Casi siete años después volví a verlo en las calles de Manhattan. En aquella época ya hacía tiempo que había ahorrado el dinero necesario para mis estudios de Derecho y ya no enseñaba desde tres años atrás. Prácticamente había concluido mis estudios y me faltaba poco para el examen final.
Cabot apenas había cambiado —si es que hubo algún cambio—. Corrí detrás de él y sin pensarlo dos veces lo agarré del hombro. Lo que ocurrió entonces fue increíble. Con un fuerte grito de rabia se volvió rápidamente como un tigre, me gritó algo en un idioma extraño, y me sentí en poder de unas manos de acero que me tumbaron en el suelo.
Me soltó de inmediato y comenzó a disculparse precipitadamente, aun antes de reconocerme. Horrorizado me di cuenta de que su proceder había sido un mero reflejo; algo así como el parpadeo del ojo o la contracción de la rodilla bajo el martillo del médico. Era el reflejo de un animal que, al dictado de su instinto, debe ser el primero en atacar para evitar ser aniquilado, o de un ser humano entrenado a matar en forma rápida y salvaje si es que pretende sobrevivir. Yo estaba empapado en sudor. Sabía que había estado cerca de la muerte. ¿Era éste el dulce y tranquilo Cabot de mis días de collège?
—¡Harrison! —exclamó— ¡Harrison Smith!
Me levantó sin el menor esfuerzo a la par que me hablaba de forma atropellada, tratando de tranquilizarme. “Lo siento muchísimo”, decía una y otra vez. “¡Discúlpame, discúlpame, viejo amigo!”
Nos miramos y me tendió la mano impulsivamente, disculpándose. Yo también le di un apretón de manos, pero temo que éste fuera un poco débil y que mi mano temblara, —Sinceramente lo siento muchísimo —dijo.
Algunos transeúntes se habían detenido y nos rodeaban a una distancia prudencial.
Sonrió como solía hacerlo, de forma ingenua y juvenil, una sonrisa que yo todavía recordaba bien de nuestra época en New Hampshire.
—¿Quieres tomar algo? —preguntó.
Yo también sonreí. —No me vendría mal —dije.
En un pequeño bar en el centro de Manhattan, poco más que un vestíbulo y un pasillo, Tarl Cabot y yo reanudamos nuestra amistad. Rozamos muchos temas, pero no hablamos sobre su reacción abrupta frente a mi saludo, así como tampoco acerca de los meses en que había desaparecido en las montañas de New Hampshire.
En los meses que siguieron nos vimos a menudo; tanto como mi estudio me lo permitía. Parecía muy necesitado de contacto humano, pues evidentemente se sentía solo y, por mi parte, también me sentía muy feliz de poder llamarme su amigo, a pesar de que, desgraciadamente, yo parecía ser su único amigo.
Presentía que llegaría un momento en que Cabot me hablaría de sus experiencias en las montañas. Pero tenía que partir de él; él era el que tenía que determinar el instante apropiado. Yo no estaba interesado en inmiscuirme en sus asuntos o en sus secretos. Me bastaba con ser otra vez su amigo.

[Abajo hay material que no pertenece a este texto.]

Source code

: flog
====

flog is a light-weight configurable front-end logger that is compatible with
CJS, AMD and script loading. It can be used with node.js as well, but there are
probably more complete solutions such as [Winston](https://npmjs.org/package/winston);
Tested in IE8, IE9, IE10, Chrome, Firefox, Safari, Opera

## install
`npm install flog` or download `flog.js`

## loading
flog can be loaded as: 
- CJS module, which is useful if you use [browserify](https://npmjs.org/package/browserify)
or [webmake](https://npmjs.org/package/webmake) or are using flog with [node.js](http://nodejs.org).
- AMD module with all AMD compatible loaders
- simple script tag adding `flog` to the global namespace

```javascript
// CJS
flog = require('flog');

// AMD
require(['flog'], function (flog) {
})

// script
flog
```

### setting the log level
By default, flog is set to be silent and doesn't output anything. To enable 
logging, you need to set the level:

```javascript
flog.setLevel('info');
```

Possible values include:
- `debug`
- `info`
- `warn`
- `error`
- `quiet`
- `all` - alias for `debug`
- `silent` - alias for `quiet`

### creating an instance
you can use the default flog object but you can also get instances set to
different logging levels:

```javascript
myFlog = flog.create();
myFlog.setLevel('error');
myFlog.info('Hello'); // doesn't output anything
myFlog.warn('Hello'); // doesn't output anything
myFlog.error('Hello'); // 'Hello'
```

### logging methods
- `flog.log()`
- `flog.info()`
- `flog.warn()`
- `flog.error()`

De vez en cuando me interrogaba a mí mismo por qué Cabot no se expresaba libremente sobre ciertos temas, por qué guardaba tan celosamente el secreto de aquellos meses. Ahora sé por qué no me habló antes de ciertas cosas. Temía que le tomara por un loco.

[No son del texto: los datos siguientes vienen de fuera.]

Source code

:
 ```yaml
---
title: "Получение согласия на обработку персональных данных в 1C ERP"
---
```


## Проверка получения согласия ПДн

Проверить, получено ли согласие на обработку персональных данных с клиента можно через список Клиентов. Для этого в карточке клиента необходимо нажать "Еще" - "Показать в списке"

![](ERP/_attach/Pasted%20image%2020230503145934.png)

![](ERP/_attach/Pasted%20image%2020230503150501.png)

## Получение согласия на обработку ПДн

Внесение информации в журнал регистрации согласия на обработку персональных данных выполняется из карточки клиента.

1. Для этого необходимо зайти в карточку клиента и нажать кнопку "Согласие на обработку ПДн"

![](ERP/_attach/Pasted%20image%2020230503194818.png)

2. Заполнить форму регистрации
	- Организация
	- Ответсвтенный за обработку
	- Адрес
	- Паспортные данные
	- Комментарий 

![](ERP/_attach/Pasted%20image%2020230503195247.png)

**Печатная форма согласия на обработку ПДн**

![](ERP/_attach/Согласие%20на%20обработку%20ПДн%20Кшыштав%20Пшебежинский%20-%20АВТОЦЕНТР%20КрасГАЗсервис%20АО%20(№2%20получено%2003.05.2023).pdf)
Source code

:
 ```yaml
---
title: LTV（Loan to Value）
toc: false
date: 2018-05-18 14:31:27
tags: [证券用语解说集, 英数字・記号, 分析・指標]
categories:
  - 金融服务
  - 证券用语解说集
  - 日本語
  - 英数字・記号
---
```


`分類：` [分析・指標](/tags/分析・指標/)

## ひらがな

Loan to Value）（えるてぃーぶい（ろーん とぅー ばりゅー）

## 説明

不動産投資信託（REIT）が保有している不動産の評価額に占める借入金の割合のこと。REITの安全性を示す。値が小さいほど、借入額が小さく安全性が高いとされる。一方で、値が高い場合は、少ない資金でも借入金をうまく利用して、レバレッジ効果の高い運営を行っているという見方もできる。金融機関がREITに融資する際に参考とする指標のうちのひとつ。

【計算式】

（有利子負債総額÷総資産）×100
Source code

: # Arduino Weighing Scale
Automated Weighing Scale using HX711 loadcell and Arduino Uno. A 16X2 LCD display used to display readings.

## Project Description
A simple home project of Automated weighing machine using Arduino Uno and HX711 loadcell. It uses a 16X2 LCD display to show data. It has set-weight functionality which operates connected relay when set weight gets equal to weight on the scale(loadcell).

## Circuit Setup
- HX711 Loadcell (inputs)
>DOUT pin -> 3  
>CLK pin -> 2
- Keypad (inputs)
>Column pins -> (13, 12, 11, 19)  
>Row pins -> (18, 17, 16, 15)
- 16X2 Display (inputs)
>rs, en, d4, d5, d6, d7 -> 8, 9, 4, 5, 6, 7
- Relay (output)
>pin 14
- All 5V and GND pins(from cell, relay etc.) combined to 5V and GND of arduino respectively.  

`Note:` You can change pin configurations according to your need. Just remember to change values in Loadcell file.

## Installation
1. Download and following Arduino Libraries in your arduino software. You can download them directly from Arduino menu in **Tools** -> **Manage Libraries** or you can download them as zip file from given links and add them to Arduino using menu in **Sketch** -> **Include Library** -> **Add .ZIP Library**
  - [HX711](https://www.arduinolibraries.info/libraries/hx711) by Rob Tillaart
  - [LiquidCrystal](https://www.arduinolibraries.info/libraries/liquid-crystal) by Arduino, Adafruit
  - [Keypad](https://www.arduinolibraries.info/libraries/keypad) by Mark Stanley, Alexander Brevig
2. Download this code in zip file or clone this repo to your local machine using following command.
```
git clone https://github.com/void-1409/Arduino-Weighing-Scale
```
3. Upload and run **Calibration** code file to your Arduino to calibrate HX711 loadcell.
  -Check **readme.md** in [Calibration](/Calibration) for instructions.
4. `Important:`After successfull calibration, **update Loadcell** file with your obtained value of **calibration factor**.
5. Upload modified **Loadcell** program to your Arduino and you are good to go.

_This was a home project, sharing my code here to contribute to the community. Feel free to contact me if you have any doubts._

Una noche a principios de febrero nos reunirnos nuevamente en el pequeño bar en el que en una soleada tarde, hace algunos meses, habíamos tomado nuestro primer trago. Afuera estaba nevando. Cabot parecía agobiado. Recordé que la otra vez había desaparecido en febrero, hace ya algunos años.

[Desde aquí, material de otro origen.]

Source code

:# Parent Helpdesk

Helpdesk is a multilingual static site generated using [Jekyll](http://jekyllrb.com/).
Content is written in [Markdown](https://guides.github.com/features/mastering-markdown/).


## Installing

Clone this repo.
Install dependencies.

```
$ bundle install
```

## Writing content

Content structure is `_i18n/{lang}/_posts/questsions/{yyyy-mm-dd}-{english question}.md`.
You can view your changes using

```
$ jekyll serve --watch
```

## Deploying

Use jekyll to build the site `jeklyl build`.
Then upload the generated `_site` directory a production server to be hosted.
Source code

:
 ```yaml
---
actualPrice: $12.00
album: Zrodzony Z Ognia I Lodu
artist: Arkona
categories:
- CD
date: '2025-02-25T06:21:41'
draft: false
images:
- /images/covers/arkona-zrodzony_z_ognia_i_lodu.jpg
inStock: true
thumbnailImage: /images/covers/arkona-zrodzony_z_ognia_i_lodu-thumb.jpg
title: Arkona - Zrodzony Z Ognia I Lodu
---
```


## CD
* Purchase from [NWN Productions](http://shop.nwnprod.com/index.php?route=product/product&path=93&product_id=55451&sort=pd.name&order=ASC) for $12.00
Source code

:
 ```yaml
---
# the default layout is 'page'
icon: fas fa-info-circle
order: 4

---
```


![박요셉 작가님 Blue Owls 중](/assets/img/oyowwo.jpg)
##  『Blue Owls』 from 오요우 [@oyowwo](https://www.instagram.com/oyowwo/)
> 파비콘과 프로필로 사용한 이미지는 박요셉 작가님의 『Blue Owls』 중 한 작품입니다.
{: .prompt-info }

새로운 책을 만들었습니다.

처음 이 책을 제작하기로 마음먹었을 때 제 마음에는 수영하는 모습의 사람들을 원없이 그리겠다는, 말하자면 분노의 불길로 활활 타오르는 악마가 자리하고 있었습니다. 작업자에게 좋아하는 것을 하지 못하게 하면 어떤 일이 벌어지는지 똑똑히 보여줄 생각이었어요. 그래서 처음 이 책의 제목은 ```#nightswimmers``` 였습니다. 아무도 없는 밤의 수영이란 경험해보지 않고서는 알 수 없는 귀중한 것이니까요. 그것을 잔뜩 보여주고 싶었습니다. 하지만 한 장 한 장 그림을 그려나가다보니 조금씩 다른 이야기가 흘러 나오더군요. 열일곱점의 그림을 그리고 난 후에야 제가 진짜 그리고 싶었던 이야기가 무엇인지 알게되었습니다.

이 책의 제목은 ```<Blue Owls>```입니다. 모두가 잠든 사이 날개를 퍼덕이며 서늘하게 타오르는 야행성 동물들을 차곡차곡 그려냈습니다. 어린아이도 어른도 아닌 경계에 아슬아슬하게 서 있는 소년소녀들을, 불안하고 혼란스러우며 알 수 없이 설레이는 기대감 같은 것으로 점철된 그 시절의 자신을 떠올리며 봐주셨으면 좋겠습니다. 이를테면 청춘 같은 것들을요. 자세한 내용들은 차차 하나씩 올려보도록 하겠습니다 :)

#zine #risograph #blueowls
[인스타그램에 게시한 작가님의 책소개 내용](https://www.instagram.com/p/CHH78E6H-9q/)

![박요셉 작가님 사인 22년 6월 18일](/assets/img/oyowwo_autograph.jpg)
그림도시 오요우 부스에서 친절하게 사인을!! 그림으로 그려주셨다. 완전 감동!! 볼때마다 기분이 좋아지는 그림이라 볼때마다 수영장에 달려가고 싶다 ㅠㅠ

—Quizá sería mejor ir a casa —dije.
Cabot seguía mirando fijamente por la ventana y observaba la nieve.
—La quiero —dijo de repente como dirigiéndose al vacío.
—¿A quién? —pregunté.
Sacudió la cabeza, sin apartar la vista de la ventana.
—Ven, vamos a casa —dije— Es tarde.
—¿Dónde está mi casa? —preguntó Cabot, mirando su vaso a medio llenar.
—Tu apartamento está muy cerca de aquí —respondí. Quería que viniera conmigo, que saliéramos de ese lugar. Nunca lo había visto así y empecé a preocuparme.
Cabot no quería dejarse distraer. Retiró el brazo sobre el que yo había apoyado mi mano.
—Es tarde —dijo, con lo cual aparentemente me daba la razón, aunque quizá se estuviera refiriendo a otra cosa—. No tiene que ser demasiado tarde —prosiguió, como si hubiera tomado una decisión, como si por propia voluntad pudiera detener el fluir del tiempo, la secuencia accidental de los acontecimientos.